From a practical point of view, the lumped disturbance is continuous and bounded, thus satisfying Assumption 1.

Assumption 1. [47] The lumped disturbance and its derivative are bounded and satisfy $\Vert d_1\Vert \le K_1$, $\Vert {\dot{d}}_1\Vert \le K_2$, where $K_1>0$ and $K_2>0$ are specific constants.

The disturbance rejection can be reached by adding integral terms to the bandwidth matrix $B_1$ in Equation (22), however, this approach can remove the effect of the nearly constant disturbances in the steady-state but comes at the price of nominal performance degradation [27,48,49]. Instead, a nonlinear disturbance observer is designed and patched into the baseline NDI control law of the inner loop as shown in Figure 4. The NDI-DO controller is expected to reject the disturbance while preserving the nominal control performance.

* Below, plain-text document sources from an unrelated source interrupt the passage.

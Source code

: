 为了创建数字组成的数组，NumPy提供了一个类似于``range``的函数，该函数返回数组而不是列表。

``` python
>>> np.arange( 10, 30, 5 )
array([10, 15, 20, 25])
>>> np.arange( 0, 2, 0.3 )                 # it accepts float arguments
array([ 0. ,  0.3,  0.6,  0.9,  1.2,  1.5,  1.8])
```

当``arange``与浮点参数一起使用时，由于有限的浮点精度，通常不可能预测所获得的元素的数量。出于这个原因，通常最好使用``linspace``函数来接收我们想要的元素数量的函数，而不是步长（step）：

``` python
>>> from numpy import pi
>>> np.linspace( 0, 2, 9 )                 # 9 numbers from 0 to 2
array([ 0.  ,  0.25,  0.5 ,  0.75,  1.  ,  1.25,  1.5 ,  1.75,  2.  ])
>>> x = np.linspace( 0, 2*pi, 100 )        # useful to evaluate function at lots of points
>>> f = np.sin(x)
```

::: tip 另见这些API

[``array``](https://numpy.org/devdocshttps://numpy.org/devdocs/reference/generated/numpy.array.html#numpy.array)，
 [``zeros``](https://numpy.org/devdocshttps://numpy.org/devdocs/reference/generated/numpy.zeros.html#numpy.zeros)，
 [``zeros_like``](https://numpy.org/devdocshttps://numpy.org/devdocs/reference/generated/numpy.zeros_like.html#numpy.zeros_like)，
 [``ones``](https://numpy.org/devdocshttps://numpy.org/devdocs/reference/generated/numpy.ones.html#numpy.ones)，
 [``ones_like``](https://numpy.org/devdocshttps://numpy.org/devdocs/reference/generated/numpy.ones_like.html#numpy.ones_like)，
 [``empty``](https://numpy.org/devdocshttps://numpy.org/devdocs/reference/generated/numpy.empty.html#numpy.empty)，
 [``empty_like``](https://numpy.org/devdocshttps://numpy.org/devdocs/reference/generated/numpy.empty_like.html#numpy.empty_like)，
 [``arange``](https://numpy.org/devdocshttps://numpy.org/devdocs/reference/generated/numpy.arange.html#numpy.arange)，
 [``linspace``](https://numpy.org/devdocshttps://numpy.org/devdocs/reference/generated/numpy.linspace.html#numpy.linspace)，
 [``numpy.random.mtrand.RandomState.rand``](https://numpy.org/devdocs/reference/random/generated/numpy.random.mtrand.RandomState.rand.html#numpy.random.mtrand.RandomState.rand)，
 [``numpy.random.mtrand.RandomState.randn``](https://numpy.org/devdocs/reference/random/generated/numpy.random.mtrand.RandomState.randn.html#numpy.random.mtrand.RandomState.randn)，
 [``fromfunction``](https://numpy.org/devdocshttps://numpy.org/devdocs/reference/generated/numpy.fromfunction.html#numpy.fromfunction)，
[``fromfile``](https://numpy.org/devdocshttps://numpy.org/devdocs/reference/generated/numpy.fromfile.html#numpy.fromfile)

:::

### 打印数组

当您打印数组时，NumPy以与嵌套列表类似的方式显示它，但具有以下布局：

As reported in ref. [47,50], the nonlinear disturbance observer is given by

$$\{\begin{array}{c}{\dot{z}}_{d_1}=-l\left(x_1\right)\left[\lambda \left(x_1\right)+z_{d_1}+f\left(x_1,x_2\right)+g\left(x_1,x_2\right)u\right]\\ {\widehat{d}}_1=z_{d_1}+\lambda \left(x_1\right)\hspace{1em}\hspace{1em}\hspace{1em}\hspace{1em}\hspace{1em}\hspace{1em}\hspace{0.17em}\hspace{0.17em}\hspace{0.17em}\hspace{0.17em}\hspace{0.17em}\hspace{0.17em}\end{array}$$

(32)

where ${\widehat{d}}_1$ is the estimation of $d_1$, $z_{d_1}$ is the internal state vector of the nonlinear observer, and $\lambda \left(x_1\right)$ is a nonlinear function to be designed to satisfy $l\left(x_1\right)=\partial \lambda \left(x_1\right)/\partial x_1$.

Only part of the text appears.